Healing from an emotional trauma or extended traumatic experience is a like a long, intimate dance with reality. Or perhaps a three-act ballet. We are on the stage of our own minds, surrounded by the props of our lives, dancing to the music of our emotions. Our memories flash on the backdrop or float around like ribbons in the air. Down below the stage, in the orchestra pit, a chorus puts words to the feelings and gives us advice drawn from our parents’ rules, our church’s rules, all the rules from the movies and books and conversations that have ever colored our thinking.
And our job is to dance our way through the acts.
The first act is named “Magic Thinking.” We stumble onto the stage, stunned, confused and in pain. Our first dance is denial — the “it doesn’t matter” dance. Our second dance is bargaining — the “maybe I can persuade whoever is in power to fix this” dance. The third and last dance before the intermission is anger.

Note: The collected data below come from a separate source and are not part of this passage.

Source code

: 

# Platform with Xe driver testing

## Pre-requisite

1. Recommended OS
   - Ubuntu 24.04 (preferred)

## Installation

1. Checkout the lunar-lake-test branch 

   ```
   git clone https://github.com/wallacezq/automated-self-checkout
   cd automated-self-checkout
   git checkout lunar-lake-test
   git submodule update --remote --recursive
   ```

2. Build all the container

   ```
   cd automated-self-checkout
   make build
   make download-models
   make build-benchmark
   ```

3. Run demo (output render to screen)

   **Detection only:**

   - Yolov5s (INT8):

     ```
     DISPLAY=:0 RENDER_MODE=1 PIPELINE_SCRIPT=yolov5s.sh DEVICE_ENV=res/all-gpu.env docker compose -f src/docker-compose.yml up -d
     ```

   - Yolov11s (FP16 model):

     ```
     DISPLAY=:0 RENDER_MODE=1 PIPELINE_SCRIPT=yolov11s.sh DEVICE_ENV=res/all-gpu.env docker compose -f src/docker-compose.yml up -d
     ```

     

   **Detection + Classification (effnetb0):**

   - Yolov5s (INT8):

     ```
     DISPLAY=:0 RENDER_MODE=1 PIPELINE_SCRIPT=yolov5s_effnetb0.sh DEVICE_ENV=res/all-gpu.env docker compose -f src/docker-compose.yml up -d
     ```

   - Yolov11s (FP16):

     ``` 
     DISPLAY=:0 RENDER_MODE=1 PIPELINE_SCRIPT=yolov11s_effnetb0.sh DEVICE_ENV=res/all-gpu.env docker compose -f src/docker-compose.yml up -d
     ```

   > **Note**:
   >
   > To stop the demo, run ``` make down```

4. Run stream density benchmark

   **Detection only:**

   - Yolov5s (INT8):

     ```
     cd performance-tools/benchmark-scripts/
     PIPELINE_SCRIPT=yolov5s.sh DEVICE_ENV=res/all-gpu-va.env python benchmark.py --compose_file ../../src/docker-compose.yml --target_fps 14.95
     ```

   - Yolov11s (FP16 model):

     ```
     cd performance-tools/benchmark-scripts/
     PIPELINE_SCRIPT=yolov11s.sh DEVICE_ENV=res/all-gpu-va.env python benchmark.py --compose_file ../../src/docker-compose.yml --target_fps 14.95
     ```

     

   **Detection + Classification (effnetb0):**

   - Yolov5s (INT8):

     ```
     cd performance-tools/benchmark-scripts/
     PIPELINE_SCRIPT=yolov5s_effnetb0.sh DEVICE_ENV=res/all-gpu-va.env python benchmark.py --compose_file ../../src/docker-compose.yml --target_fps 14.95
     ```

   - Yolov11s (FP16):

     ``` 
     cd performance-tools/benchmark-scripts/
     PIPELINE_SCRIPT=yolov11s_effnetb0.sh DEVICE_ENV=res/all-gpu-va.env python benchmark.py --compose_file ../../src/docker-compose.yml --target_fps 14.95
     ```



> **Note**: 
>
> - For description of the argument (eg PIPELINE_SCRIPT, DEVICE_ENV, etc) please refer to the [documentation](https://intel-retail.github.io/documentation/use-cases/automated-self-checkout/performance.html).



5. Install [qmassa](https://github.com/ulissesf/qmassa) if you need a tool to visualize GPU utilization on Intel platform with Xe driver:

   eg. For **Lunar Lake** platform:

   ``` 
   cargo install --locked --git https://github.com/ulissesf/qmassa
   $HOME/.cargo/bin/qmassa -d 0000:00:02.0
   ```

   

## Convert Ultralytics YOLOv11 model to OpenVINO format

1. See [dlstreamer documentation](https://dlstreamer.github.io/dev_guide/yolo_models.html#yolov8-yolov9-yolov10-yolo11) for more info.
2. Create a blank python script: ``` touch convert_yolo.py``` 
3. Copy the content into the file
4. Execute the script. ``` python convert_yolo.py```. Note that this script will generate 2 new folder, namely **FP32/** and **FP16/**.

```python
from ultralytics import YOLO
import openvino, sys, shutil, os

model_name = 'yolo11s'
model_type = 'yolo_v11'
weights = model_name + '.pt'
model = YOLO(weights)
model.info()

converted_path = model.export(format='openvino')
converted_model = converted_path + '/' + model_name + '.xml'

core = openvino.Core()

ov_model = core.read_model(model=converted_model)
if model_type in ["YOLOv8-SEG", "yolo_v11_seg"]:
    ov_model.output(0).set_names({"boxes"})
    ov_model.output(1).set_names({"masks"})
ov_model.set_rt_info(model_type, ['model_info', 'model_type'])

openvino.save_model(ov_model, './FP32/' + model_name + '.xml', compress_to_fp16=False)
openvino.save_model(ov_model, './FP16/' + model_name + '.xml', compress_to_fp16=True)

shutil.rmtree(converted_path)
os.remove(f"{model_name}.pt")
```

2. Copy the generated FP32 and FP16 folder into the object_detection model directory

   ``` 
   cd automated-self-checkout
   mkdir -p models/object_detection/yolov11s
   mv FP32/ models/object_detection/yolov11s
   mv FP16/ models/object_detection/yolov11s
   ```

This article is about anger.
The emotional spine
Everyone here who has gone through the angry phase knows how complex it is. We are indignant, bitter, sarcastic, outraged, waving our fiery swords of blame. We are also — finally — articulate, funny, re-asserting power over our lives. We are hell on wheels, demanding justice or retribution. We are also in transition between bargaining and letting go, so all this is tinged with hope on one side and grief on the other.
Anger really deserves a book, rather than a brief article. It is the end of the first act of our healing, because it really changes everything — our way of seeing, our thinking, our judgments, the way we move forward. Like the element of fire, it can be clarifying, but it can also be destructive. To complicate the situation further, many (if not all of us) tended to repress our anger before we entered this healing process.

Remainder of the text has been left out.